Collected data
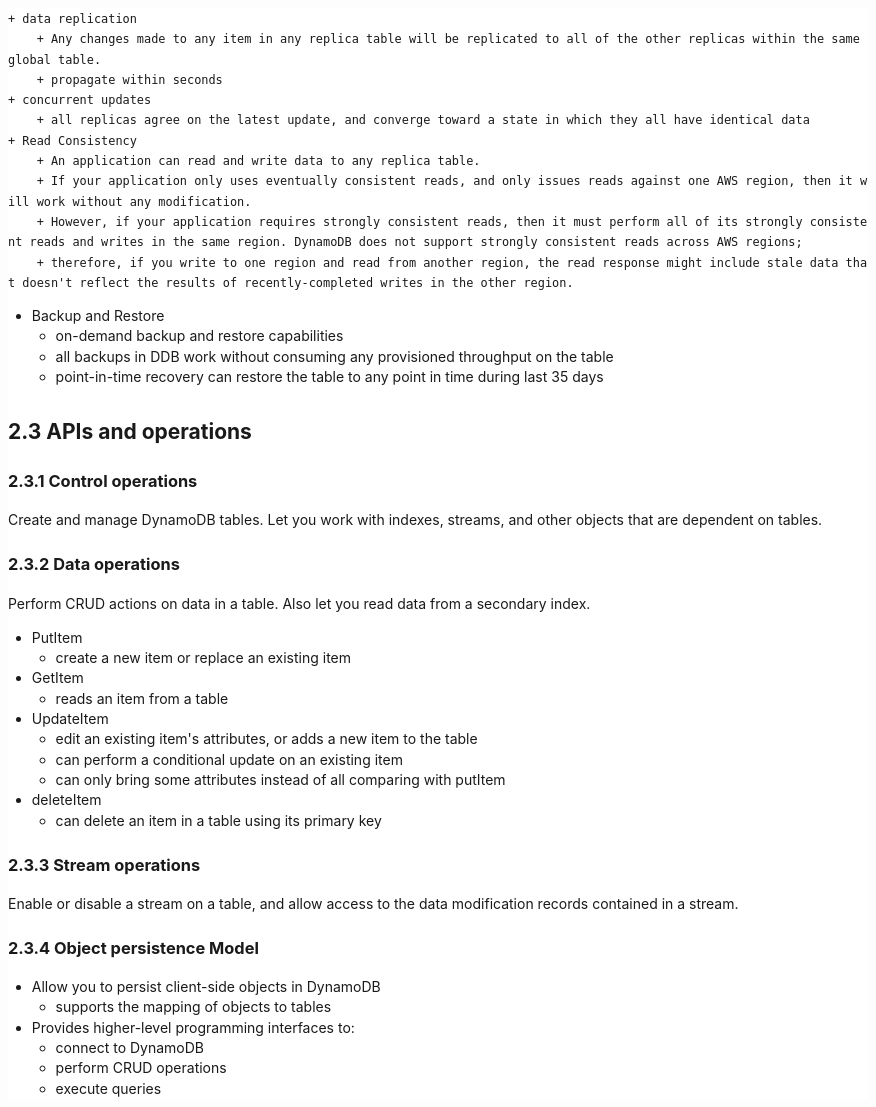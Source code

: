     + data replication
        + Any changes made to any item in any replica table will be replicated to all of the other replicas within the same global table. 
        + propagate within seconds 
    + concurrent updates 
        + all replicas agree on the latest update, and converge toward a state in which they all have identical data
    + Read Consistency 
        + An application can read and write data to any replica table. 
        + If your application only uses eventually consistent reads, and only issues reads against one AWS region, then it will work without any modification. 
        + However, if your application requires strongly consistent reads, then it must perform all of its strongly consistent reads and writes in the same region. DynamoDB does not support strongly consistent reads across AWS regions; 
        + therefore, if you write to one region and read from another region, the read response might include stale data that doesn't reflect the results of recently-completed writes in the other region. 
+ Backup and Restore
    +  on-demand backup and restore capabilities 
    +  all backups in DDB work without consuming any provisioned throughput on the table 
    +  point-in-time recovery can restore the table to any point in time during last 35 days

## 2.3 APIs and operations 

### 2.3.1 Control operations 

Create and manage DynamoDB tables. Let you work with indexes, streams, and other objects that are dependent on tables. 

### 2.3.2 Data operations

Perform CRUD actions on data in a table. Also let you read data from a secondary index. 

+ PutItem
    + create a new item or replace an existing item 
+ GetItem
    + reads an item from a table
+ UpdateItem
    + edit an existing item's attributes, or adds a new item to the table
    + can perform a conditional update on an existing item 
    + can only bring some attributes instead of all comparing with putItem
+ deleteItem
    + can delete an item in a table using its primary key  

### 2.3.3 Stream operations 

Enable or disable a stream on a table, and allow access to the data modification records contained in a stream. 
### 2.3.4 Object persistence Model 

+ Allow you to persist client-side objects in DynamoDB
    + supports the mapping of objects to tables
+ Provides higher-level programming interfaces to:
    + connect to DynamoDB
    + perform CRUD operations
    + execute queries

==

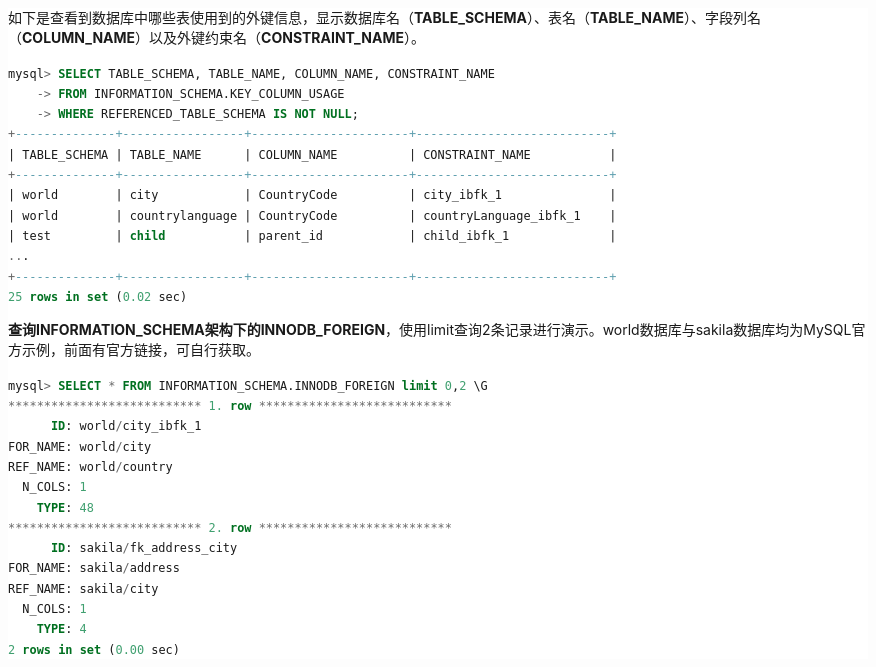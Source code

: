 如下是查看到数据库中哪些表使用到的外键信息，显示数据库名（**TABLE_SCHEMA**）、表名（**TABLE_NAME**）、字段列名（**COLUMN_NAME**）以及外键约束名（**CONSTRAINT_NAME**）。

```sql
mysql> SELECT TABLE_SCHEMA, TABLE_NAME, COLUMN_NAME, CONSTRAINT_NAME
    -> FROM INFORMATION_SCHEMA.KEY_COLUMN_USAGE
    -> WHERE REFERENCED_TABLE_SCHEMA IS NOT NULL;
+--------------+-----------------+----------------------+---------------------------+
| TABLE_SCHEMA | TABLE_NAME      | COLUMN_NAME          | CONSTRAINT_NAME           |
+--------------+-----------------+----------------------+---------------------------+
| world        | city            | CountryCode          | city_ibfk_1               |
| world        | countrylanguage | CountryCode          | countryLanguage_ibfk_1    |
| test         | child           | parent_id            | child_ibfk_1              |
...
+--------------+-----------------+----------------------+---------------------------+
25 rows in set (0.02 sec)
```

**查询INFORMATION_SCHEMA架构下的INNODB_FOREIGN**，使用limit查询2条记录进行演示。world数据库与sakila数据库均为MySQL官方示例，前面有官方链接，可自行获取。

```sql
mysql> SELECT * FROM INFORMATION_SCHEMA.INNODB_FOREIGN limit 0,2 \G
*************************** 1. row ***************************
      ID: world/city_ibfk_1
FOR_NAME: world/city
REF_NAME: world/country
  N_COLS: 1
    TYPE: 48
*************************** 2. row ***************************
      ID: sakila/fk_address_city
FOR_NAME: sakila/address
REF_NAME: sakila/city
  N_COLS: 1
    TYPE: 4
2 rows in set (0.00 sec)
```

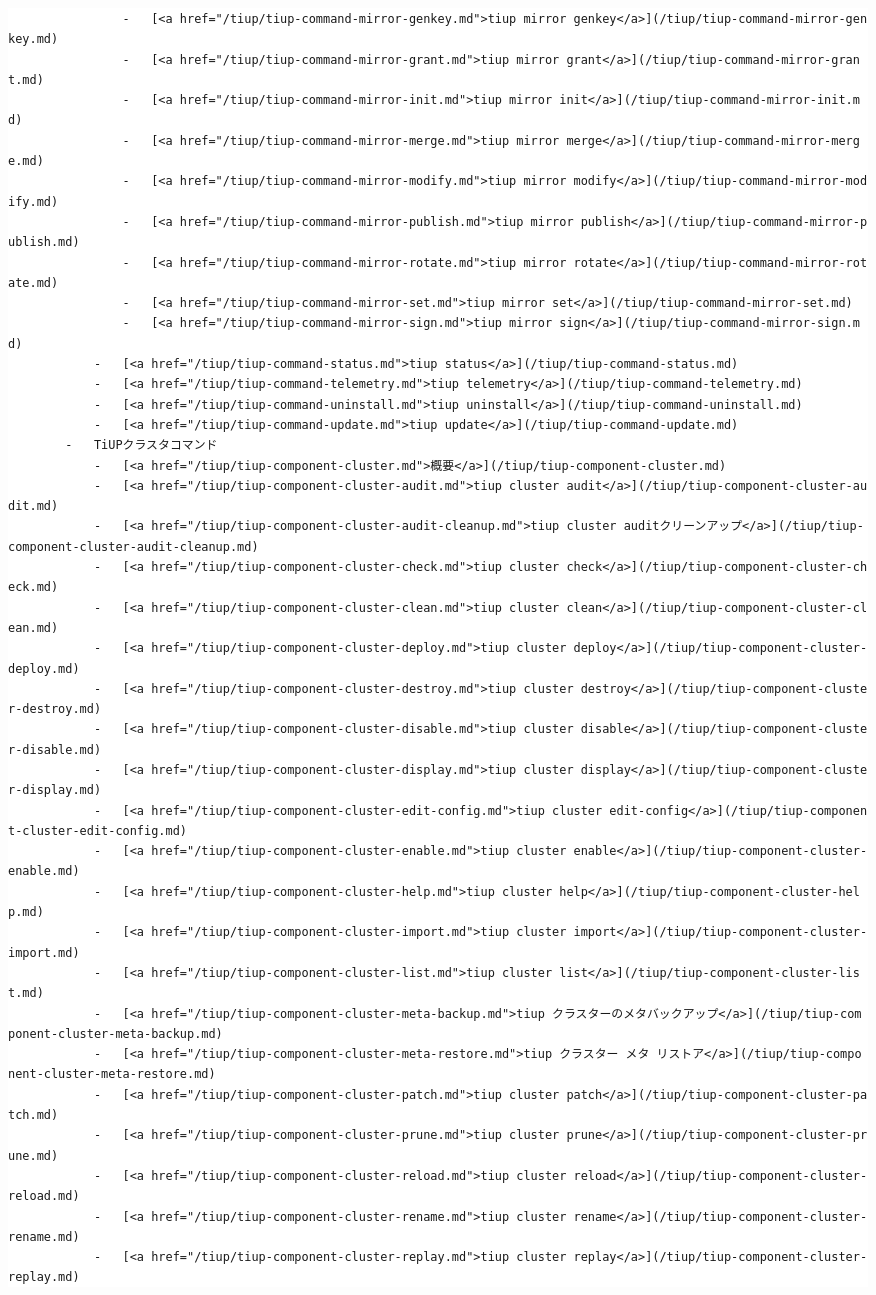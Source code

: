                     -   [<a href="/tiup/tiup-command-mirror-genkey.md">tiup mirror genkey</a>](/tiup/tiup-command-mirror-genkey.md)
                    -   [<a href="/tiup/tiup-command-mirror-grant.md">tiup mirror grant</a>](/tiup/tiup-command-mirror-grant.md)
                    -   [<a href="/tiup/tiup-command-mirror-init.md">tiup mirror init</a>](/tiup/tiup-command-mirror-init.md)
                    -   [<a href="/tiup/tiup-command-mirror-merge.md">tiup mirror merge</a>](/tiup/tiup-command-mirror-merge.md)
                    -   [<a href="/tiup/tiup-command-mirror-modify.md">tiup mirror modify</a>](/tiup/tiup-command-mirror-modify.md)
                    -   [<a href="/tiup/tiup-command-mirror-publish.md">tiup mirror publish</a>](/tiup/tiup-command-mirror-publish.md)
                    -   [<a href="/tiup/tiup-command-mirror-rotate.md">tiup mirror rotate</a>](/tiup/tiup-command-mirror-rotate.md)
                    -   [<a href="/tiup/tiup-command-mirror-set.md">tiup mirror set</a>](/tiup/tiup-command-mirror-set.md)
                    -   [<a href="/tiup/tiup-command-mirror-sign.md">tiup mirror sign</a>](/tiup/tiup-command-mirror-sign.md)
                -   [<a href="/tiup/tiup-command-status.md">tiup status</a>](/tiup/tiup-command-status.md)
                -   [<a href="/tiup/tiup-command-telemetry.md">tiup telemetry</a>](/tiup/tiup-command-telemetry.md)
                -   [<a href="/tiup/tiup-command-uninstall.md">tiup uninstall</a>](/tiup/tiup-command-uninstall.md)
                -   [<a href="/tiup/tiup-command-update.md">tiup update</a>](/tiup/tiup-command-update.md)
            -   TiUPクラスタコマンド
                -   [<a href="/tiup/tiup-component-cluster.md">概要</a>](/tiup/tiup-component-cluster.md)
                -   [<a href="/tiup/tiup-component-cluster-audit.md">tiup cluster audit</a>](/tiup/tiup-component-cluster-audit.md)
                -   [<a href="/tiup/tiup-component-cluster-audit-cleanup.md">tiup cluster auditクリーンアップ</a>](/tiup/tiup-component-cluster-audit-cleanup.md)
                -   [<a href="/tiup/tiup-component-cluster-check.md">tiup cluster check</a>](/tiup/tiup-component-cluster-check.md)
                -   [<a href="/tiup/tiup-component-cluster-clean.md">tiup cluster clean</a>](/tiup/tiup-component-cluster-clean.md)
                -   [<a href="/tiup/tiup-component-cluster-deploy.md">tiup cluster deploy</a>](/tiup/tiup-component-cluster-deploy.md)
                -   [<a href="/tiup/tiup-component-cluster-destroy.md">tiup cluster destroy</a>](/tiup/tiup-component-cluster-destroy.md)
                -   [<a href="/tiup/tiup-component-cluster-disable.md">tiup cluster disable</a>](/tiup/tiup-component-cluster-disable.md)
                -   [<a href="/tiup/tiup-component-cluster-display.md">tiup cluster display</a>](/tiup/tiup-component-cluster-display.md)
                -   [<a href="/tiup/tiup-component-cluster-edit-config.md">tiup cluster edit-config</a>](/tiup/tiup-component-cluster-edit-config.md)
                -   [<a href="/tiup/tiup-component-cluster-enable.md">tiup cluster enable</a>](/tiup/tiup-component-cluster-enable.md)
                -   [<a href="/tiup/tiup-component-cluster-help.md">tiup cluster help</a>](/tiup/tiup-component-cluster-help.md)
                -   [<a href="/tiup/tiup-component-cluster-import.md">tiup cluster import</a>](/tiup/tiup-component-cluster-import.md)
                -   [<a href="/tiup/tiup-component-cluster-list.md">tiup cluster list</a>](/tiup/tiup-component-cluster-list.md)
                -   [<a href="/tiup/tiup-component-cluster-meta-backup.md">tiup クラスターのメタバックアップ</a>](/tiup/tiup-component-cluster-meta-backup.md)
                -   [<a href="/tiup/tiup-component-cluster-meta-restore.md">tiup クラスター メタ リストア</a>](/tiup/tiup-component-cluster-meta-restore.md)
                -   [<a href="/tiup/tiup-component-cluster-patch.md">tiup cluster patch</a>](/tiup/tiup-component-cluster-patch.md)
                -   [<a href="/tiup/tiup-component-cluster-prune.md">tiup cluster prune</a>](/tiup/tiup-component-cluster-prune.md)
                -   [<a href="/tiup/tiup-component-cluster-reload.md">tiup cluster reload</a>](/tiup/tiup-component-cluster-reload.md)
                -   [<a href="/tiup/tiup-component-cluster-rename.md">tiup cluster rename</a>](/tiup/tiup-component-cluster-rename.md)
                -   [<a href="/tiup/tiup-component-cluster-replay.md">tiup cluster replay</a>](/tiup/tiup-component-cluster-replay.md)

- **Problem requirements**
Taking the records above, retype every line from the one with "any replica table." down to the one with "and restore capabilities", exactly and with nothing else.

- **Response**
        + An application can read and write data to any replica table. 
        + If your application only uses eventually consistent reads, and only issues reads against one AWS region, then it will work without any modification. 
        + However, if your application requires strongly consistent reads, then it must perform all of its strongly consistent reads and writes in the same region. DynamoDB does not support strongly consistent reads across AWS regions; 
        + therefore, if you write to one region and read from another region, the read response might include stale data that doesn't reflect the results of recently-completed writes in the other region. 
+ Backup and Restore
    +  on-demand backup and restore capabilities 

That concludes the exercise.